Conclusions - (a) The statement of the buyer's director, recorded during investigation, was held inadmissible and devoid of evidentiary value for want of compliance with Section 9D; (b) such untested statement could not be relied upon to support the allegations of non-supply of goods or clandestine diversion by the appellant.
Issue (4): Sustainability of penalties on the company and its director
Legal framework (as discussed) - Penalty equal to duty was imposed on the company under Section 11AC for alleged suppression and clandestine clearances. A separate penalty was imposed on the director under Rule 26(1) read with Rule 26(2)(ii) of the Central Excise Rules, 2002 for alleged involvement in the offence.
Interpretation and reasoning -
(a) The Tribunal held that once the substantive duty demands, both under Section 11D and under Section 11A(4) for clandestine clearances, were found unsustainable on merits, no question of penalty or interest could survive. With the main charge itself failing, penal provisions could not be independently invoked.
(b) As regards the director, the Tribunal found that the Department had not brought on record any corroborative evidence to establish his personal knowledge, participation, or conscious involvement in any act of issuing bogus invoices or diverting goods to undisclosed customers.

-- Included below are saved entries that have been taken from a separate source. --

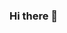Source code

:### Hi there 👋

<!--


Here are some ideas to get you started:


- 🌱 I’m currently learning IA 
- 📫 How to reach me: ...
[Twitter](https://twitter.com/edutanaka) <br>
[Site](https://edutanaka.me) <br>
-->
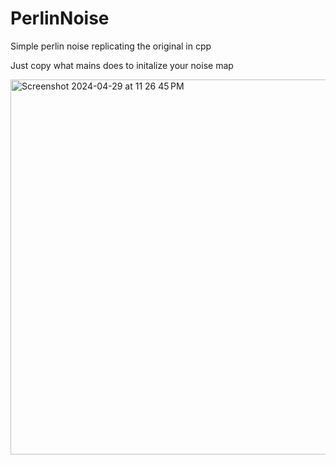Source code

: # PerlinNoise
Simple perlin noise replicating the original in cpp

Just copy what mains does to initalize your noise map

<img width="600" alt="Screenshot 2024-04-29 at 11 26 45 PM" src="https://github.com/BearnMountain/PerlinNoise/assets/161377261/67c360cd-20fe-498d-b012-0c0be444be48">
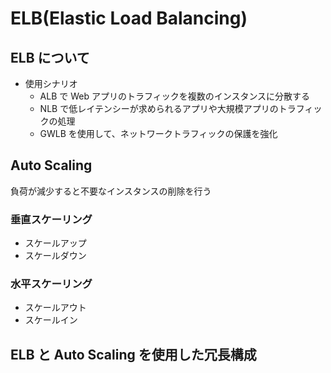 # ELB(Elastic Load Balancing)

## ELB について

-   使用シナリオ
    -   ALB で Web アプリのトラフィックを複数のインスタンスに分散する
    -   NLB で低レイテンシーが求められるアプリや大規模アプリのトラフィックの処理
    -   GWLB を使用して、ネットワークトラフィックの保護を強化

## Auto Scaling

負荷が減少すると不要なインスタンスの削除を行う

### 垂直スケーリング

-   スケールアップ
-   スケールダウン

### 水平スケーリング

-   スケールアウト
-   スケールイン

## ELB と Auto Scaling を使用した冗長構成
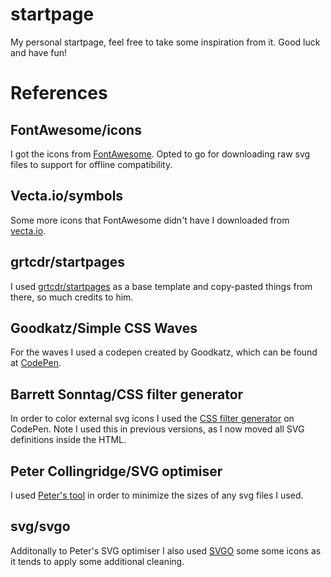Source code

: # startpage
My personal startpage, feel free to take some inspiration from it. Good luck and have fun!

# References
## FontAwesome/icons
I got the icons from [FontAwesome](https://fontawesome.com/). Opted to go for downloading raw svg files to support for offline compatibility.

## Vecta.io/symbols
Some more icons that FontAwesome didn't have I downloaded from [vecta.io](https://vecta.io/symbols).

##  grtcdr/startpages 
I used [grtcdr/startpages](https://github.com/grtcdr/startpages) as a base template and copy-pasted things from there, so much credits to him. 

## Goodkatz/Simple CSS Waves
For the waves I used a codepen created by Goodkatz, which can be found at [CodePen](https://codepen.io/goodkatz/pen/LYPGxQz).

## Barrett Sonntag/CSS filter generator
In order to color external svg icons I used the [CSS filter generator](https://codepen.io/sosuke/pen/Pjoqqp) on CodePen. Note I used this in previous versions, as I now moved all SVG definitions inside the HTML.

## Peter Collingridge/SVG optimiser
I used [Peter's tool](https://petercollingridge.appspot.com/svg-optimiser) in order to minimize the sizes of any svg files I used.

## svg/svgo
Additonally to Peter's SVG optimiser I also used [SVGO](https://github.com/svg/svgo) some some icons as it tends to apply some additional cleaning.
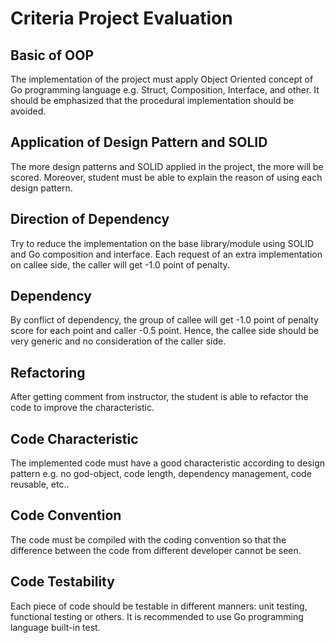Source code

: # Criteria Project Evaluation

## Basic of OOP

The implementation of the project must apply Object Oriented concept of Go
programming language e.g. Struct, Composition, Interface, and other. It should
be emphasized that the procedural implementation should be avoided. 

## Application of Design Pattern and SOLID

The more design patterns and SOLID applied in the project, the more will be scored.
Moreover, student must be able to explain the reason of using each design pattern.

## Direction of Dependency

Try to reduce the implementation on the base library/module using SOLID and
Go composition and interface. Each request of an extra implementation on callee
side, the caller will get -1.0 point of penalty.

## Dependency

By conflict of dependency, the group of callee will get -1.0 point of penalty score
for each point and caller -0.5 point. Hence, the callee side should be very generic
and no consideration of the caller side.

## Refactoring

After getting comment from instructor, the student is able to refactor the code
to improve the characteristic.

## Code Characteristic

The implemented code must have a good characteristic according to design pattern
e.g. no god-object, code length, dependency management, code reusable, etc..

## Code Convention

The code must be compiled with the coding convention so that the difference between
the code from different developer cannot be seen.

## Code Testability

Each piece of code should be testable in different manners: unit testing, functional testing
or others. It is recommended to use Go programming language built-in test.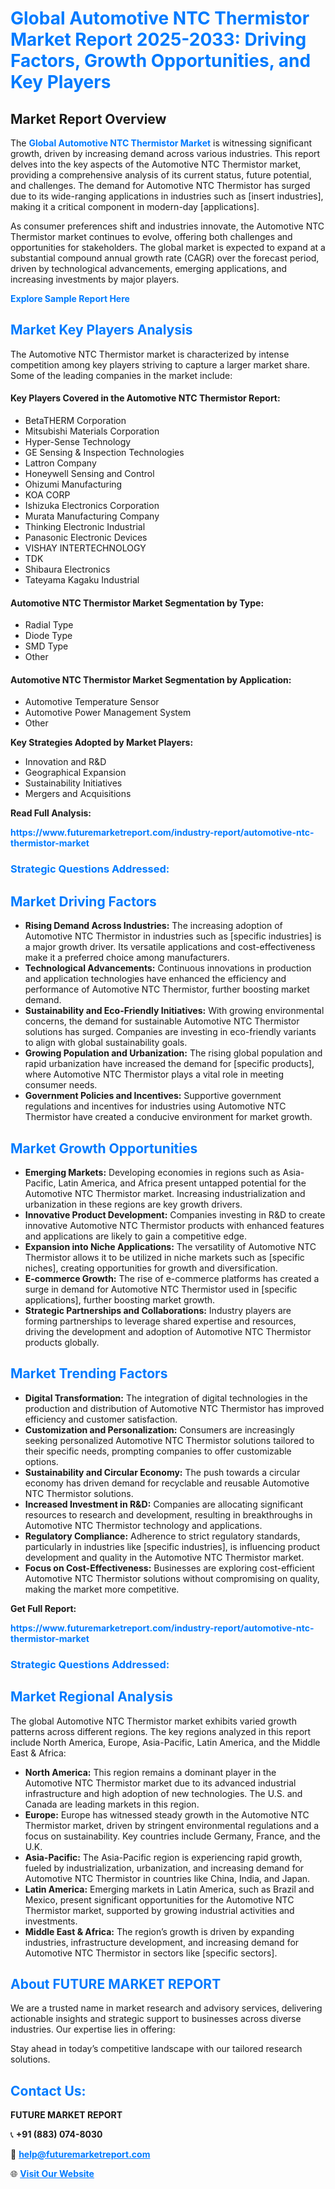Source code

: <h1 style="color: #007BFF;">Global Automotive NTC Thermistor Market Report 2025-2033: Driving Factors, Growth Opportunities, and Key Players</h1>

<section id="overview">
<h2>Market Report Overview</h2>
<p>The <a href="https://www.futuremarketreport.com/industry-report/automotive-ntc-thermistor-market" style="color: #007BFF; text-decoration: none;"><strong>Global Automotive NTC Thermistor Market</strong></a> is witnessing significant growth, driven by increasing demand across various industries. This report delves into the key aspects of the Automotive NTC Thermistor market, providing a comprehensive analysis of its current status, future potential, and challenges. The demand for Automotive NTC Thermistor has surged due to its wide-ranging applications in industries such as [insert industries], making it a critical component in modern-day [applications].</p>
<p>As consumer preferences shift and industries innovate, the Automotive NTC Thermistor market continues to evolve, offering both challenges and opportunities for stakeholders. The global market is expected to expand at a substantial compound annual growth rate (CAGR) over the forecast period, driven by technological advancements, emerging applications, and increasing investments by major players.</p>
</section>

<section id="overview">
<p><a href="https://www.futuremarketreport.com/request-sample/reportId=75352" style="color: #007BFF; text-decoration: none;"><strong>Explore Sample Report Here</strong></a></p>
</section>

<section id="key-players">
<h2 style="color: #007BFF;">Market Key Players Analysis</h2>
<p>The Automotive NTC Thermistor market is characterized by intense competition among key players striving to capture a larger market share. Some of the leading companies in the market include:</p>
<h4>Key Players Covered in the Automotive NTC Thermistor Report:</h4>
<ul><li>BetaTHERM Corporation</li><li>Mitsubishi Materials Corporation</li><li>Hyper-Sense Technology</li><li>GE Sensing &amp; Inspection Technologies</li><li>Lattron Company</li><li>Honeywell Sensing and Control</li><li>Ohizumi Manufacturing</li><li>KOA CORP</li><li>Ishizuka Electronics Corporation</li><li>Murata Manufacturing Company</li><li>Thinking Electronic Industrial</li><li>Panasonic Electronic Devices</li><li>VISHAY INTERTECHNOLOGY</li><li>TDK</li><li>Shibaura Electronics</li><li>Tateyama Kagaku Industrial</li></ul>
<h4>Automotive NTC Thermistor Market Segmentation by Type:</h4>
<ul><li>Radial Type</li><li>Diode Type</li><li>SMD Type</li><li>Other</li></ul>

<h4>Automotive NTC Thermistor Market Segmentation by Application:</h4>
<ul><li>Automotive Temperature Sensor</li><li>Automotive Power Management System</li><li>Other</li></ul>
<p><strong>Key Strategies Adopted by Market Players:</strong></p>
<ul>
<li>Innovation and R&D</li>
<li>Geographical Expansion</li>
<li>Sustainability Initiatives</li>
<li>Mergers and Acquisitions</li>
</ul>
</section>

<section>
<p><strong>Read Full Analysis: </strong></p><a href="https://www.futuremarketreport.com/industry-report/automotive-ntc-thermistor-market" style="color: #007BFF; text-decoration: none;"><strong>https://www.futuremarketreport.com/industry-report/automotive-ntc-thermistor-market</strong></a>
<h3 style="color: #007BFF;">Strategic Questions Addressed:</h3>
</section>

<section id="driving-factors">
<h2 style="color: #007BFF;">Market Driving Factors</h2>
<ul>
<li><strong>Rising Demand Across Industries:</strong> The increasing adoption of Automotive NTC Thermistor in industries such as [specific industries] is a major growth driver. Its versatile applications and cost-effectiveness make it a preferred choice among manufacturers.</li>
<li><strong>Technological Advancements:</strong> Continuous innovations in production and application technologies have enhanced the efficiency and performance of Automotive NTC Thermistor, further boosting market demand.</li>
<li><strong>Sustainability and Eco-Friendly Initiatives:</strong> With growing environmental concerns, the demand for sustainable Automotive NTC Thermistor solutions has surged. Companies are investing in eco-friendly variants to align with global sustainability goals.</li>
<li><strong>Growing Population and Urbanization:</strong> The rising global population and rapid urbanization have increased the demand for [specific products], where Automotive NTC Thermistor plays a vital role in meeting consumer needs.</li>
<li><strong>Government Policies and Incentives:</strong> Supportive government regulations and incentives for industries using Automotive NTC Thermistor have created a conducive environment for market growth.</li>
</ul>
</section>

<section id="growth-opportunities">
<h2 style="color: #007BFF;">Market Growth Opportunities</h2>
<ul>
<li><strong>Emerging Markets:</strong> Developing economies in regions such as Asia-Pacific, Latin America, and Africa present untapped potential for the Automotive NTC Thermistor market. Increasing industrialization and urbanization in these regions are key growth drivers.</li>
<li><strong>Innovative Product Development:</strong> Companies investing in R&D to create innovative Automotive NTC Thermistor products with enhanced features and applications are likely to gain a competitive edge.</li>
<li><strong>Expansion into Niche Applications:</strong> The versatility of Automotive NTC Thermistor allows it to be utilized in niche markets such as [specific niches], creating opportunities for growth and diversification.</li>
<li><strong>E-commerce Growth:</strong> The rise of e-commerce platforms has created a surge in demand for Automotive NTC Thermistor used in [specific applications], further boosting market growth.</li>
<li><strong>Strategic Partnerships and Collaborations:</strong> Industry players are forming partnerships to leverage shared expertise and resources, driving the development and adoption of Automotive NTC Thermistor products globally.</li>
</ul>
</section>

<section id="trending-factors">
<h2 style="color: #007BFF;">Market Trending Factors</h2>
<ul>
<li><strong>Digital Transformation:</strong> The integration of digital technologies in the production and distribution of Automotive NTC Thermistor has improved efficiency and customer satisfaction.</li>
<li><strong>Customization and Personalization:</strong> Consumers are increasingly seeking personalized Automotive NTC Thermistor solutions tailored to their specific needs, prompting companies to offer customizable options.</li>
<li><strong>Sustainability and Circular Economy:</strong> The push towards a circular economy has driven demand for recyclable and reusable Automotive NTC Thermistor solutions.</li>
<li><strong>Increased Investment in R&D:</strong> Companies are allocating significant resources to research and development, resulting in breakthroughs in Automotive NTC Thermistor technology and applications.</li>
<li><strong>Regulatory Compliance:</strong> Adherence to strict regulatory standards, particularly in industries like [specific industries], is influencing product development and quality in the Automotive NTC Thermistor market.</li>
<li><strong>Focus on Cost-Effectiveness:</strong> Businesses are exploring cost-efficient Automotive NTC Thermistor solutions without compromising on quality, making the market more competitive.</li>
</ul>
</section>

<section>
<p><strong>Get Full Report: </strong></p><a href="https://www.futuremarketreport.com/industry-report/automotive-ntc-thermistor-market" style="color: #007BFF; text-decoration: none;"><strong>https://www.futuremarketreport.com/industry-report/automotive-ntc-thermistor-market</strong></a>
<h3 style="color: #007BFF;">Strategic Questions Addressed:</h3>
</section>


<section id="regional-analysis">
<h2 style="color: #007BFF;">Market Regional Analysis</h2>
<p>The global Automotive NTC Thermistor market exhibits varied growth patterns across different regions. The key regions analyzed in this report include North America, Europe, Asia-Pacific, Latin America, and the Middle East & Africa:</p>
<ul>
<li><strong>North America:</strong> This region remains a dominant player in the Automotive NTC Thermistor market due to its advanced industrial infrastructure and high adoption of new technologies. The U.S. and Canada are leading markets in this region.</li>
<li><strong>Europe:</strong> Europe has witnessed steady growth in the Automotive NTC Thermistor market, driven by stringent environmental regulations and a focus on sustainability. Key countries include Germany, France, and the U.K.</li>
<li><strong>Asia-Pacific:</strong> The Asia-Pacific region is experiencing rapid growth, fueled by industrialization, urbanization, and increasing demand for Automotive NTC Thermistor in countries like China, India, and Japan.</li>
<li><strong>Latin America:</strong> Emerging markets in Latin America, such as Brazil and Mexico, present significant opportunities for the Automotive NTC Thermistor market, supported by growing industrial activities and investments.</li>
<li><strong>Middle East & Africa:</strong> The region’s growth is driven by expanding industries, infrastructure development, and increasing demand for Automotive NTC Thermistor in sectors like [specific sectors].</li>
</ul>
</section>

<footer>
<h2 style="color: #007BFF;">About FUTURE MARKET REPORT</h2>
<p>We are a trusted name in market research and advisory services, delivering actionable insights and strategic support to businesses across diverse industries. Our expertise lies in offering:</p>

<p>Stay ahead in today’s competitive landscape with our tailored research solutions.</p>

<h2 style="color: #007BFF;">Contact Us:</h2>
<p><strong>FUTURE MARKET REPORT</strong></p>
<p>📞 <strong>+91 (883) 074-8030</strong></p>
<p>📧 <strong><a href="mailto:help@futuremarketreport.com" style="color: #007BFF;">help@futuremarketreport.com</a></strong></p>
<p>🌐 <strong><a href="https://www.futuremarketreport.com/" style="color: #007BFF;">Visit Our Website</a></strong></p>
</footer>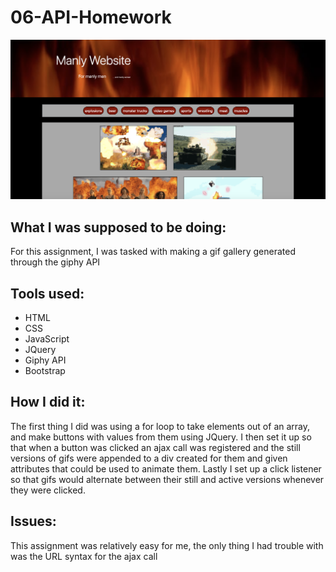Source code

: # 06-API-Homework
![](assets/screen.png)
## What I was supposed to be doing:
For this assignment, I was tasked with making a gif gallery generated through the giphy API

## Tools used:
* HTML
* CSS
* JavaScript
* JQuery
* Giphy API
* Bootstrap

## How I did it:
The first thing I did was using a for loop to take elements out of an array, and make buttons with values from them using JQuery. I then set it up so that when a button was clicked an ajax call was registered and the still versions of gifs were appended to a div created for them and given attributes that could be used to animate them. Lastly I set up a click listener so that gifs would alternate between their still and active versions whenever they were clicked.


## Issues:
This assignment was relatively easy for me, the only thing I had trouble with was the URL syntax for the ajax call
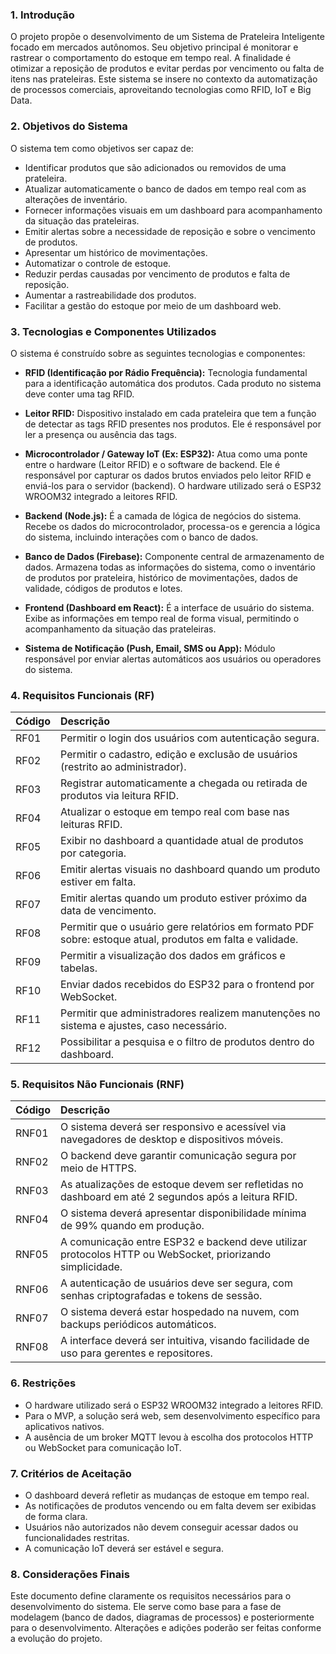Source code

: ### 1. Introdução

O projeto propõe o desenvolvimento de um Sistema de Prateleira Inteligente focado em mercados autônomos. Seu objetivo principal é monitorar e rastrear o comportamento do estoque em tempo real. A finalidade é otimizar a reposição de produtos e evitar perdas por vencimento ou falta de itens nas prateleiras. Este sistema se insere no contexto da automatização de processos comerciais, aproveitando tecnologias como RFID, IoT e Big Data.

### 2. Objetivos do Sistema

O sistema tem como objetivos ser capaz de:
* Identificar produtos que são adicionados ou removidos de uma prateleira.
* Atualizar automaticamente o banco de dados em tempo real com as alterações de inventário.
* Fornecer informações visuais em um dashboard para acompanhamento da situação das prateleiras.
* Emitir alertas sobre a necessidade de reposição e sobre o vencimento de produtos.
* Apresentar um histórico de movimentações.
* Automatizar o controle de estoque.
* Reduzir perdas causadas por vencimento de produtos e falta de reposição.
* Aumentar a rastreabilidade dos produtos.
* Facilitar a gestão do estoque por meio de um dashboard web.

### 3. Tecnologias e Componentes Utilizados

O sistema é construído sobre as seguintes tecnologias e componentes:

* **RFID (Identificação por Rádio Frequência):** Tecnologia fundamental para a identificação automática dos produtos. Cada produto no sistema deve conter uma tag RFID.

* **Leitor RFID:** Dispositivo instalado em cada prateleira que tem a função de detectar as tags RFID presentes nos produtos. Ele é responsável por ler a presença ou ausência das tags.

* **Microcontrolador / Gateway IoT (Ex: ESP32):** Atua como uma ponte entre o hardware (Leitor RFID) e o software de backend. Ele é responsável por capturar os dados brutos enviados pelo leitor RFID e enviá-los para o servidor (backend). O hardware utilizado será o ESP32 WROOM32 integrado a leitores RFID.
 
* **Backend (Node.js):** É a camada de lógica de negócios do sistema. Recebe os dados do microcontrolador, processa-os e gerencia a lógica do sistema, incluindo interações com o banco de dados.
 
* **Banco de Dados (Firebase):** Componente central de armazenamento de dados. Armazena todas as informações do sistema, como o inventário de produtos por prateleira, histórico de movimentações, dados de validade, códigos de produtos e lotes.

* **Frontend (Dashboard em React):** É a interface de usuário do sistema. Exibe as informações em tempo real de forma visual, permitindo o acompanhamento da situação das prateleiras.

* **Sistema de Notificação (Push, Email, SMS ou App):** Módulo responsável por enviar alertas automáticos aos usuários ou operadores do sistema.

### 4. Requisitos Funcionais (RF)

| Código | Descrição                                                                                                 |
| :----- | :-------------------------------------------------------------------------------------------------------- |
| RF01   | Permitir o login dos usuários com autenticação segura.                                                    |
| RF02   | Permitir o cadastro, edição e exclusão de usuários (restrito ao administrador).                           |
| RF03   | Registrar automaticamente a chegada ou retirada de produtos via leitura RFID.                             |
| RF04   | Atualizar o estoque em tempo real com base nas leituras RFID.                                             |
| RF05   | Exibir no dashboard a quantidade atual de produtos por categoria.                                         |
| RF06   | Emitir alertas visuais no dashboard quando um produto estiver em falta.                                   |
| RF07   | Emitir alertas quando um produto estiver próximo da data de vencimento.                                   |
| RF08   | Permitir que o usuário gere relatórios em formato PDF sobre: estoque atual, produtos em falta e validade. |
| RF09   | Permitir a visualização dos dados em gráficos e tabelas.                                                  |
| RF10   | Enviar dados recebidos do ESP32 para o frontend por WebSocket.                                            |
| RF11   | Permitir que administradores realizem manutenções no sistema e ajustes, caso necessário.                  |
| RF12   | Possibilitar a pesquisa e o filtro de produtos dentro do dashboard.                                       |

### 5. Requisitos Não Funcionais (RNF)

| Código | Descrição |
| :--- | :--- |
| RNF01 | O sistema deverá ser responsivo e acessível via navegadores de desktop e dispositivos móveis. |
| RNF02 | O backend deve garantir comunicação segura por meio de HTTPS. |
| RNF03 | As atualizações de estoque devem ser refletidas no dashboard em até 2 segundos após a leitura RFID. |
| RNF04 | O sistema deverá apresentar disponibilidade mínima de 99% quando em produção. |
| RNF05 | A comunicação entre ESP32 e backend deve utilizar protocolos HTTP ou WebSocket, priorizando simplicidade. |
| RNF06 | A autenticação de usuários deve ser segura, com senhas criptografadas e tokens de sessão. |
| RNF07 | O sistema deverá estar hospedado na nuvem, com backups periódicos automáticos. |
| RNF08 | A interface deverá ser intuitiva, visando facilidade de uso para gerentes e repositores. |

### 6. Restrições

* O hardware utilizado será o ESP32 WROOM32 integrado a leitores RFID.
* Para o MVP, a solução será web, sem desenvolvimento específico para aplicativos nativos.
* A ausência de um broker MQTT levou à escolha dos protocolos HTTP ou WebSocket para comunicação IoT.

### 7. Critérios de Aceitação

* O dashboard deverá refletir as mudanças de estoque em tempo real.
* As notificações de produtos vencendo ou em falta devem ser exibidas de forma clara.
* Usuários não autorizados não devem conseguir acessar dados ou funcionalidades restritas.
* A comunicação IoT deverá ser estável e segura.

### 8. Considerações Finais

Este documento define claramente os requisitos necessários para o desenvolvimento do sistema. Ele serve como base para a fase de modelagem (banco de dados, diagramas de processos) e posteriormente para o desenvolvimento. Alterações e adições poderão ser feitas conforme a evolução do projeto.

In absence of specific evidence, mere designation as director could not justify penalty under Rule 26.
Conclusions - (a) Penalty on the company under Section 11AC, being consequential to an unsustainable demand, was set aside; (b) penalty on the director under Rule 26(1) read with Rule 26(2)(ii) was also set aside due to absence of corroborative evidence of his involvement; (c) with both demands having been quashed on merits, corresponding liabilities for interest and penalties did not survive.